One day when Dr. John Watson arrives at the apartment of his friend, Sherlock Holmes, he discovers Holmes speaking with an overweight older man with flaming red hair. The man, Jabez Wilson, has brought Holmes a puzzle. This is the beginning of the story, “The Red-Headed League,” author Arthur Conan Doyle’s second favorite of his own stories.

Mr. Wilson has brought Holmes a newspaper, given to him by his young assistant Vincent Spaulding. It asks for red-headed men to come and copy by hand articles from the “Encyclopedia Britannica.” The job calls for him to be in a particular office from 10 a.m. to 2 p.m.; since he is free during those hours, he applies for the position, and is hired.

After eight weeks, however, he learns from a note on the office door that “The Red-Headed League is Dissolved.” So he asks Holmes to figure out what is going on.

Holmes questions Wilson closely about Spaulding, the assistant, who was hired only a month before he brought Wilson the ad.

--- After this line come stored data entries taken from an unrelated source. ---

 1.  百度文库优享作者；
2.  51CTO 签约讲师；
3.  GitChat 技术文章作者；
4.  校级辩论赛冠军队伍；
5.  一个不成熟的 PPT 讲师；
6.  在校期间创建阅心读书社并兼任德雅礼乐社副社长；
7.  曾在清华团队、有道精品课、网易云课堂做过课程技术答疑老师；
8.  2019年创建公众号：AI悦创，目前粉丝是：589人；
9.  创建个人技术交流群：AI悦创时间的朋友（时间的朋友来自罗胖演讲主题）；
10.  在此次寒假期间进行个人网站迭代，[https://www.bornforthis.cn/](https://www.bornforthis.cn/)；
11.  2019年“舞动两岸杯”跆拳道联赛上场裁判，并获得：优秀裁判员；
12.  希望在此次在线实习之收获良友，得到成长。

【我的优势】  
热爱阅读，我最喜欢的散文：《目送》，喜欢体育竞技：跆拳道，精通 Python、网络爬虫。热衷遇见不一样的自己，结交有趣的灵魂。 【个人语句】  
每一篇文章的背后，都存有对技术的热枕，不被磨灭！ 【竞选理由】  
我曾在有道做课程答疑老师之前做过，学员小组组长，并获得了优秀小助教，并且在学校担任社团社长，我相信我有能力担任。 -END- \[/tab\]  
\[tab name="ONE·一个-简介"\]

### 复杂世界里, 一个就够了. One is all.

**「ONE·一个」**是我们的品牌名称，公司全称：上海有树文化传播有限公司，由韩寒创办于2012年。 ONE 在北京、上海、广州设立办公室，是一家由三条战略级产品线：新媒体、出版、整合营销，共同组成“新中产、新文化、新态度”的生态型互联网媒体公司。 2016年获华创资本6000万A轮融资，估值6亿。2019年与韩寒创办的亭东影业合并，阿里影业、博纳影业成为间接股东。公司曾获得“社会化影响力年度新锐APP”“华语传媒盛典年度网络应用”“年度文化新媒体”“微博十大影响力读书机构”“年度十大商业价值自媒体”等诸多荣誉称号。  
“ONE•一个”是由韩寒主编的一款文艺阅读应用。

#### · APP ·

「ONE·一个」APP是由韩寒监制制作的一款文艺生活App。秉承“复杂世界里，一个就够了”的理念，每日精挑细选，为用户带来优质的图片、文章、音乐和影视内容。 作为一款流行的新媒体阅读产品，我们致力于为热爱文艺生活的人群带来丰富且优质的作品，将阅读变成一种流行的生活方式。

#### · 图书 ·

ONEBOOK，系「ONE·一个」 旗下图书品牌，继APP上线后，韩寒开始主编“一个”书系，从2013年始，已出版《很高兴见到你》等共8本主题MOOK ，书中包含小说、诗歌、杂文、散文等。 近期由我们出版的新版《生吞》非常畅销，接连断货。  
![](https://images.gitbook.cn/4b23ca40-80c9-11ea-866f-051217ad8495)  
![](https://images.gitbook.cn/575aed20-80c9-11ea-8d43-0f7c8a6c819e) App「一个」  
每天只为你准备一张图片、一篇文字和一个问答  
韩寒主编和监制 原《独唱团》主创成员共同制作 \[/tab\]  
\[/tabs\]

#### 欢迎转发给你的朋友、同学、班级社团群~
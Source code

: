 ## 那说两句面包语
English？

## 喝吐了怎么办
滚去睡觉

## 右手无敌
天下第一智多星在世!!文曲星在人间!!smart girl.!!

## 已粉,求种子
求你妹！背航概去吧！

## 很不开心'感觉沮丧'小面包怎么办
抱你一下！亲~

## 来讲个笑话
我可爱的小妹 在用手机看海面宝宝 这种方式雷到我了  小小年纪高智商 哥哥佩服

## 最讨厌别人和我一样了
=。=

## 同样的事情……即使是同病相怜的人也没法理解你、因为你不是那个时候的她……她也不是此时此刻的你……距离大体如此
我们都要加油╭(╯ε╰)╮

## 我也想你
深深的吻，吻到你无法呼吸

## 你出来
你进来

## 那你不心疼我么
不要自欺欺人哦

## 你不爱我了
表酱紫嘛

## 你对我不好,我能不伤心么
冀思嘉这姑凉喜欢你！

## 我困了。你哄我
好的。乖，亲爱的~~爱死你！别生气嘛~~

Holmes seems to be familiar with Spaulding, and tells Watson so later.

Holmes and Watson visit Wilson’s shop, ostensibly to ask directions, but actually so Holmes can observe “the knees of [Spaulding’s] trousers.” Holmes then leads Watson around the block to examine the businesses on Farringdon Street, behind Wilson’s shop, one of which is a bank. Later, Holmes dismisses Watson, but asks him to return at 10 that night, and asks him to bring his revolver.

When Watson arrives, he finds two men with Holmes: Peter Jones, from Scotland Yard, and Mr. Merryweather, a bank director. The four leave Holmes’ and arrive at Farringdon Street, where Merryweather leads them through an alley and several doors to a cellar full of boxes — containing, as it turns out, a great deal of gold borrowed from France. The four wait there in darkness.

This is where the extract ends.